Having automated tests will go a long way, especially with regard to regression testing. If you have a stable develop branch with passing tests (and those tests are of decent quality) and tests fail on a feature branch, you know that you either have out-of-date tests or have introduced a regression. Having people focus their efforts on exploratory testing and identification of new, interesting test cases for automation will go a long way. You'll find that manual testing doesn't scale. If it takes you 2-3 days to perform regression testing over N features/functionality now, what happens when you have 2N features/functionality implemented? You shouldn't fully replace manual testing, but you also shouldn't rely on it.

I'll also add that having an x.y.3 version that has removed functionality from x.y.2 is unusual.

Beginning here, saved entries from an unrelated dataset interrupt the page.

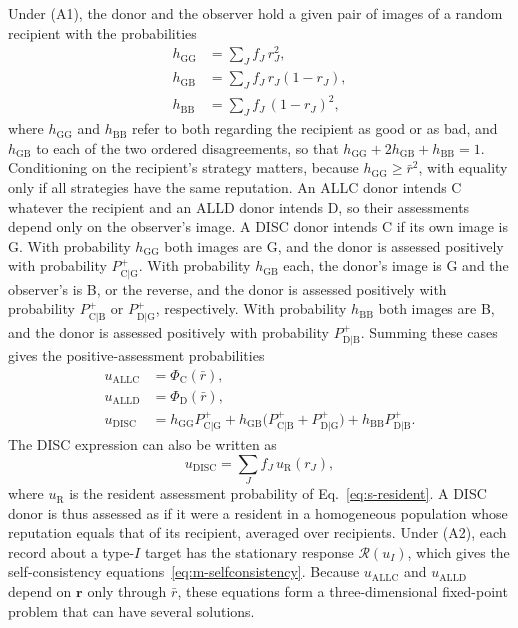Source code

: \documentclass[10pt]{wlscirep}
\newcommand{\Rmap}{\mathscr{R}}            %
\newcommand{\Pp}[1]{P^{+}_{\mathrm{#1}}}   %
\newcommand{\PhiC}{\Phi_{\mathrm{C}}}
\newcommand{\PhiD}{\Phi_{\mathrm{D}}}
\newcommand{\ALLC}{\mathrm{ALLC}}
\newcommand{\ALLD}{\mathrm{ALLD}}
\newcommand{\DISC}{\mathrm{DISC}}
\theoremstyle{plain}
\theoremstyle{remark}
\begin{document}
Under (A1), the donor and the observer hold a given pair of images of a random recipient with the probabilities
\begin{equation}
\begin{aligned}
h_{\mathrm{GG}}&=\sum_Jf_J\,r_J^2,\\
h_{\mathrm{GB}}&=\sum_Jf_J\,r_J(1-r_J),\\
h_{\mathrm{BB}}&=\sum_Jf_J\,(1-r_J)^2,
\end{aligned}
\label{eq:s-h}
\end{equation}
where $h_{\mathrm{GG}}$ and $h_{\mathrm{BB}}$ refer to both regarding the recipient as good or as bad, and $h_{\mathrm{GB}}$ to each of the two ordered disagreements, so that $h_{\mathrm{GG}}+2h_{\mathrm{GB}}+h_{\mathrm{BB}}=1$. Conditioning on the recipient's strategy matters, because $h_{\mathrm{GG}}\geq\bar r^2$, with equality only if all strategies have the same reputation. An ALLC donor intends C whatever the recipient and an ALLD donor intends D, so their assessments depend only on the observer's image. A DISC donor intends C if its own image is G. With probability $h_{\mathrm{GG}}$ both images are G, and the donor is assessed positively with probability $\Pp{C|G}$. With probability $h_{\mathrm{GB}}$ each, the donor's image is G and the observer's is B, or the reverse, and the donor is assessed positively with probability $\Pp{C|B}$ or $\Pp{D|G}$, respectively. With probability $h_{\mathrm{BB}}$ both images are B, and the donor is assessed positively with probability $\Pp{D|B}$. Summing these cases gives the positive-assessment probabilities
\begin{equation}
\begin{aligned}
u_{\ALLC}&=\PhiC(\bar r),\\
u_{\ALLD}&=\PhiD(\bar r),\\
u_{\DISC}&=h_{\mathrm{GG}}\Pp{C|G}+h_{\mathrm{GB}}\bigl(\Pp{C|B}+\Pp{D|G}\bigr)+h_{\mathrm{BB}}\Pp{D|B}.
\end{aligned}
\label{eq:s-u}
\end{equation}
The DISC expression can also be written as
\begin{equation}
u_{\DISC}=\sum_Jf_J\,u_{\mathrm R}(r_J),
\label{eq:s-udisc}
\end{equation}
where $u_{\mathrm R}$ is the resident assessment probability of Eq.~\eqref{eq:s-resident}. A DISC donor is thus assessed as if it were a resident in a homogeneous population whose reputation equals that of its recipient, averaged over recipients. Under (A2), each record about a type-$I$ target has the stationary response $\Rmap(u_I)$, which gives the self-consistency equations~\eqref{eq:m-selfconsistency}. Because $u_{\ALLC}$ and $u_{\ALLD}$ depend on $\bm r$ only through $\bar r$, these equations form a three-dimensional fixed-point problem that can have several solutions.
\end{document}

  • I updated the question with more insights on our branching strategy. I do agree with you when you say there are other problems going on. In this context I think it will come down to, should the QA happen on develop branch or release branch or both?
    – tbking
    Commented May 19, 2020 at 10:34
  • @tbking I will take a look later on and edit this answer as necessary. I will ask, however - what do you mean by "QA"? Are you referring to manual testing, automated testing, or both? What is the scope of your automated test coverage?
    – Thomas Owens
    Commented May 19, 2020 at 10:44
  • By QA I mean manual testing mostly. The scope is to make sure the existing features have not broken, and the new features are working as expected. It usually is half a 2-3 days process. I imagine things will be lot easier if the testing is automated.
    – tbking
    Commented May 19, 2020 at 11:16
  • @tbking I think I've expanded on a few points that needed it. The short story is that if you want to have quality software, you'll need to move away from the reliance on manual regression and be able to run automated tests at the unit, integration, and system level and get feedback to developers faster than a 2-3 day manual regression cycle. Reliance on manual testing simply doesn't scale as your application and library grow in complexity. The problem isn't the branching model or versioning scheme, but having confidence that your new work isn't introducing regressions and is low in defects.
    – Thomas Owens
    Commented May 20, 2020 at 0:54

Make your build process smarter.

On a stream/feature build checkout the library on the same stream/feature and build it, locally link it, and then build the main project. If the Library doesn't have a complementary stream/feature branch then use the release version of the library.

In fact this should be part of your build script. So that developers get this for free when building locally.

When the stream is ready to go to release, merge the code into the mainline. Building from the mainline uses the released version of the library.